Dragonfish pilot Ben Tristan experienced that need when responding to a wildfire in his Texas hometown. Tristan, a drone pilot for the Texas Department of Public Safety, offered to deploy his Dragonfish to help local firefighters. When he arrived at the scene, the commanders, who had mostly worked with quadrotors, thought the Dragonfish was similar.

“There was some talk of putting me with a crew on the ground to drive around the roads where the hotspots were—like what we do with the quadcopters,” explained Tristan. “And I started explaining to them that this wasn’t going to work. I needed to be somewhere central where I could support a lot of people. So they set me up at the command post. So I get up in the air and very quickly, I can see where the hotspots are at. The main commander for the forest service was there and I hooked the HDMI into a big screen, and the next thing I know, I have a huge crowd gathered around.”

Texas DPS Officer Ben Tristan depoys a Dragonfish during the Pine Pond Fire, August 2022. [Credit: Texas A&M Forest Service via Incident Information System]

The Dragonfish had powerful capabilities, but they weren’t immediately apparent, and it was easy to assume it was just like a quadrotor, only larger. After explaining its role, Tristan was able to use the Dragonfish to its full potential, providing overwatch, monitoring hotspots, and checking at-risk homes behind the fire line.

One key feature was its coordinate display, where GPS coordinates were displayed at the center of the camera frame. This allowed commanders to direct ground crews to precise locations, especially useful for slow-moving assets like bulldozers.

Another useful feature was simply its flight time. With a two-hour endurance, the Dragonfish could respond to multiple requests for overwatch, or check multiple at-risk homes without stopping for a battery change.

The drone proved its worth to everybody at the scene, but it also demonstrated the need for training and knowledge of its capabilities.

In-House Training Solution

In 2021, Autel launched the Autel Robotics Training Course (ARTC), an industry-first certificate program for the Dragonfish. The online course trains pilots in the basics of the drone’s assembly, maintenance, and flight systems. This standardizes knowledge for Dragonfish users and reduces in-person training time.

“We’re…aligning with FAA standards so we can be the first drone manufacturer to require a certificate in order to operate the Dragonfish,” said Mariah May, an Autel team member who worked directly with McBride to build the training program. “We’ve had some good feedback already that [customers] felt very prepared going into instructor training.”

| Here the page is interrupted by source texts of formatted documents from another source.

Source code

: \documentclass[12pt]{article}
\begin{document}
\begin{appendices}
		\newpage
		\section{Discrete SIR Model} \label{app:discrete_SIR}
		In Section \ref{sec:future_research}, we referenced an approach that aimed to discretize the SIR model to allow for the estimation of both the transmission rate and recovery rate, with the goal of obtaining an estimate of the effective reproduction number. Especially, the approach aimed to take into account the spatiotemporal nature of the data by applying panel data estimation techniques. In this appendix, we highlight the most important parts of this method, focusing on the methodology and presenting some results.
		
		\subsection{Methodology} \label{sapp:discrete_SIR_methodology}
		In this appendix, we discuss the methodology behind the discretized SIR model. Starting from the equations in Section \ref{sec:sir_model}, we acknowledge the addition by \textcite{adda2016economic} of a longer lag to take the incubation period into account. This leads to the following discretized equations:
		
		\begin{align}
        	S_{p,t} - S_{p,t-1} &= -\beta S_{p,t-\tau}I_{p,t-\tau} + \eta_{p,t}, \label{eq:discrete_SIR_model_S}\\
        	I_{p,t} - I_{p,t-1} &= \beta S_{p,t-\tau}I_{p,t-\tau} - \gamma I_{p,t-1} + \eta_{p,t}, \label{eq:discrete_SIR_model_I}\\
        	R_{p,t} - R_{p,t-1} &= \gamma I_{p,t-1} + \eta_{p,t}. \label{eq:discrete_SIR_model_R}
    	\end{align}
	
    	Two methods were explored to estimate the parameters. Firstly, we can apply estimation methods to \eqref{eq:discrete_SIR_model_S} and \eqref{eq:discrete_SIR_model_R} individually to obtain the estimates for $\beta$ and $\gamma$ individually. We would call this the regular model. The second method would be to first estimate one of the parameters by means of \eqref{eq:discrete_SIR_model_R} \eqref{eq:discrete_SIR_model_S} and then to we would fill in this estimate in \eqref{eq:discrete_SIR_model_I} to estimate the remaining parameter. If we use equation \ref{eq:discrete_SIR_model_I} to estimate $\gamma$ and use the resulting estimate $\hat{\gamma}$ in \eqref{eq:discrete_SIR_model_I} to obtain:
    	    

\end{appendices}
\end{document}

Jon McBride Interviewed by Chris Fravel 

A Busy Year    

The Dragonfish isn’t the only Autel drone to receive the spotlight this year. The consumer-focused EVO Nano and Lite series both won several design awards, including Red Dot and IF Design Awards in 2022.

The year took Autel around the world, from Malaysia to Saudi Arabia, and to every corner of the U.S. They’re looking forward to an even better 2023, with new products and continued support for the thousands of people who trust their drones to get the job done.

About Autel Robotics

Autel Robotics is a team of industry professionals with a passion for technology and years of engineering experience. Since its founding in 2014, Autel has always striven for customer-driven innovation and is continually working to raise the industry standard for drones. The company’s headquarters is in Shenzhen, the heart of China’s tech industry; it also has R&D bases around the world including Seattle, Munich, and Silicon Valley. For more information, visit https://www.autelrobotics.com, follow Autel Robotics on Facebook and Instragram  (@autelrobotics). or subscribe to the Autel Robotics YouTube Channel.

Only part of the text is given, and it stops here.